*** Opening RECORDS SUPPLIED ***

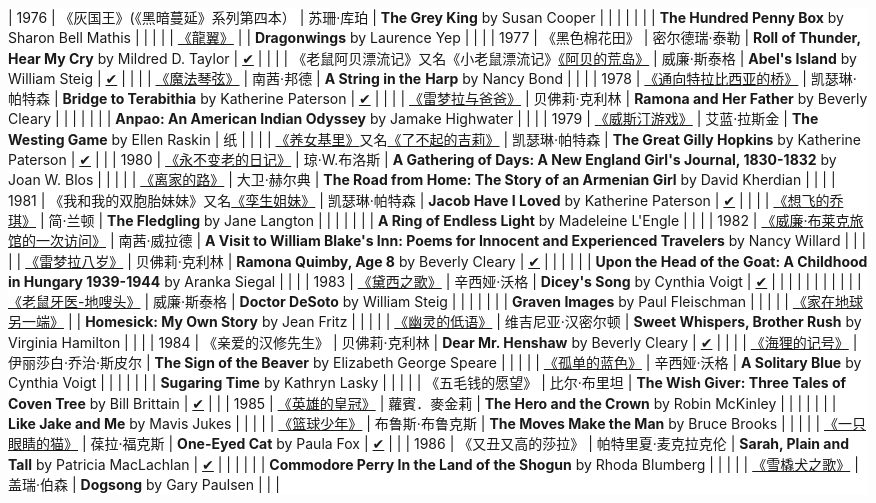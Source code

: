 | 1976     | 《灰国王》(《黑暗蔓延》系列第四本）                          | 苏珊·库珀              | **The Grey King** by Susan Cooper |      |      |
|  |  |  | **The Hundred Penny Box** by Sharon Bell Mathis | | |
|  | [《龍翼》](https://book.douban.com/subject/24854706/) |  | **Dragonwings** by Laurence Yep | | |
| 1977     | 《黑色棉花田》                                               | 密尔德瑞·泰勒          | **Roll of Thunder, Hear My Cry** by Mildred D. Taylor | [✔](https://drive.google.com/open?id=1IY_bVGULVuBrO5h3tPNZo677uXdGSdoT) |     |
|  | 《老鼠阿贝漂流记》又名《小老鼠漂流记》[《阿贝的荒岛》](https://book.douban.com/subject/21692826/) | 威廉·斯泰格 | **Abel's Island** by William Steig | [✔](https://drive.google.com/open?id=16IPonMn2k6ZnQgSdGMUClrmA6XwTsfJb) |  |
|  | [《魔法琴弦》](https://book.douban.com/subject/30222950/) | 南茜·邦德 | **A String in the** **Harp** by Nancy Bond |  |  |
| 1978     | [《通向特拉比西亚的桥》](https://book.douban.com/subject/2074939/) | 凯瑟琳·帕特森          | **Bridge to Terabithia** by Katherine Paterson | [✔](https://drive.google.com/open?id=1TxkjxrYdcFxbKY8G_vIFBCqo1NwHTCZY) |     |
|  | [《雷梦拉与爸爸》](https://book.douban.com/subject/1005237/) | 贝佛莉·克利林 | **Ramona and Her Father** by Beverly Cleary |  |  |
|  |  |  | **Anpao: An American Indian Odyssey** by Jamake Highwater |  |  |
| 1979     | [《威斯汀游戏》](https://book.douban.com/subject/1176176/)   | 艾蓝·拉斯金            | **The Westing Game** by Ellen Raskin | 纸 |  |
|  | [《养女基里》](https://book.douban.com/subject/1824415/)又名[《了不起的吉莉》](https://book.douban.com/subject/26575449/) | 凯瑟琳·帕特森 | **The Great Gilly Hopkins** by Katherine Paterson | [✔](https://drive.google.com/open?id=1J75i2dhA53bUkCax7TA9deFzwO4UUz6a) | |
| 1980     | [《永不变老的日记》](https://book.douban.com/subject/26337440/) | 琼·W.布洛斯            | **A Gathering of Days: A New England Girl's Journal, 1830-1832** by Joan W. Blos |      |      |
|  | [《离家的路》](https://book.douban.com/subject/11628160/) | 大卫·赫尔典 | **The Road from Home: The Story of an Armenian Girl** by David Kherdian | | |
| 1981     | 《我和我的双胞胎妹妹》又名[《孪生姐妹》](https://book.douban.com/subject/25819805/) | 凯瑟琳·帕特森          | **Jacob Have I Loved** by Katherine Paterson | [✔](https://drive.google.com/open?id=1O9bsUib4X2NECPES7f3_8imKAc-iHOmV) |     |
|  | [《想飞的乔琪》](https://book.douban.com/subject/11628161/) | 简·兰顿 | **The Fledgling** by Jane Langton |  |  |
|  |  |  | **A Ring of Endless Light** by Madeleine L'Engle |  |  |
| 1982     | [《威廉·布莱克旅馆的一次访问》](https://book.douban.com/subject/30295865/) | 南茜·威拉德            | **A Visit to William Blake's Inn: Poems for Innocent and Experienced Travelers** by Nancy Willard |      |      |
|  | [《雷梦拉八岁》](https://book.douban.com/subject/1006933/) | 贝佛莉·克利林 | **Ramona Quimby, Age 8** by Beverly Cleary | [✔](https://drive.google.com/open?id=1RBgKHgFwbKOJ0Yf9nk4R8NQZGOfuFZOV) | |
|  |  |  | **Upon the Head of the Goat: A Childhood in Hungary 1939-1944** by Aranka Siegal | | |
| 1983     | [《黛西之歌》](https://book.douban.com/subject/1035822/)     | 辛西娅·沃格            | **Dicey's Song** by Cynthia Voigt | [✔](https://drive.google.com/open?id=14VpbjyfqjxdlkDWiwbXLKPo6zgqtRXKY) |     |
|  |  |  |  |  |  |
|  | [《老鼠牙医-地嗖头》](https://book.douban.com/subject/6424700/) | 威廉·斯泰格 | **Doctor DeSoto** by William Steig |  |  |
|  |  |  | **Graven Images** by Paul Fleischman |  |  |
|  | [《家在地球另一端》](https://book.douban.com/subject/25834187/) |  | **Homesick: My Own Story** by Jean Fritz |  |  |
|  | [《幽灵的低语》](https://book.douban.com/subject/26425890/) | 维吉尼亚·汉密尔顿 | **Sweet Whispers, Brother Rush** by Virginia Hamilton |  |  |
| 1984     | 《亲爱的汉修先生》                                           | 贝佛莉·克利林          | **Dear Mr. Henshaw** by Beverly Cleary | [✔](https://drive.google.com/open?id=1G2vJXW-35hytVm7zvV2jkSllMfFLZz0K) |     |
|  | [《海狸的记号》](https://book.douban.com/subject/4710853/) | 伊丽莎白·乔治·斯皮尔 | **The Sign of the Beaver** by Elizabeth George Speare |  |  |
|  | [《孤单的蓝色》](https://book.douban.com/subject/25918452/) | 辛西娅·沃格 | **A Solitary Blue** by Cynthia Voigt |  |  |
|  |  |  | **Sugaring Time** by Kathryn Lasky |  |  |
|  | 《五毛钱的愿望》 | 比尔·布里坦 | **The Wish Giver: Three Tales of Coven Tree** by Bill Brittain | [✔](https://drive.google.com/open?id=1oi1vyZge2sozOfULAVW-k55-BhYFSWDA) |  |
| 1985     | [《英雄的皇冠》](https://book.douban.com/subject/1370111/) | 蘿賓．麥金莉 | **The Hero and the Crown** by Robin McKinley |      |      |
|  | | | **Like Jake and Me** by Mavis Jukes | | |
|  | [《篮球少年》](https://book.douban.com/subject/26142570/) | 布鲁斯·布鲁克斯 | **The Moves Make the Man** by Bruce Brooks | | |
|  | [《一只眼睛的猫》](https://book.douban.com/subject/4743738/) | 葆拉·福克斯 | **One-Eyed Cat** by Paula Fox | [✔](https://drive.google.com/open?id=1G2EZmgYAH-yg8Ffrg9we1mKGs9eRDHoL) | |
| 1986     | 《又丑又高的莎拉》                                           | 帕特里夏·麦克拉克伦    | **Sarah, Plain and Tall** by Patricia MacLachlan | [✔](https://drive.google.com/open?id=1iq3WW58tOofot-q0nljIZ1afCLH2dvFV) |     |
|  |  |  | **Commodore Perry In the Land of the Shogun** by Rhoda Blumberg |  |  |
|  | [《雪橇犬之歌》](https://book.douban.com/subject/20562707/) | 盖瑞·伯森 | **Dogsong** by Gary Paulsen |  |  |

*** Closing RECORDS SUPPLIED ***

**EXERCISE REQUIREMENTS:** In the material, find each line with the word "Voigt" and list it.

**SOLUTION TO THIS EXERCISE:**
| 1983     | [《黛西之歌》](https://book.douban.com/subject/1035822/)     | 辛西娅·沃格            | **Dicey's Song** by Cynthia Voigt | [✔](https://drive.google.com/open?id=14VpbjyfqjxdlkDWiwbXLKPo6zgqtRXKY) |     |
|  | [《孤单的蓝色》](https://book.douban.com/subject/25918452/) | 辛西娅·沃格 | **A Solitary Blue** by Cynthia Voigt |  |  |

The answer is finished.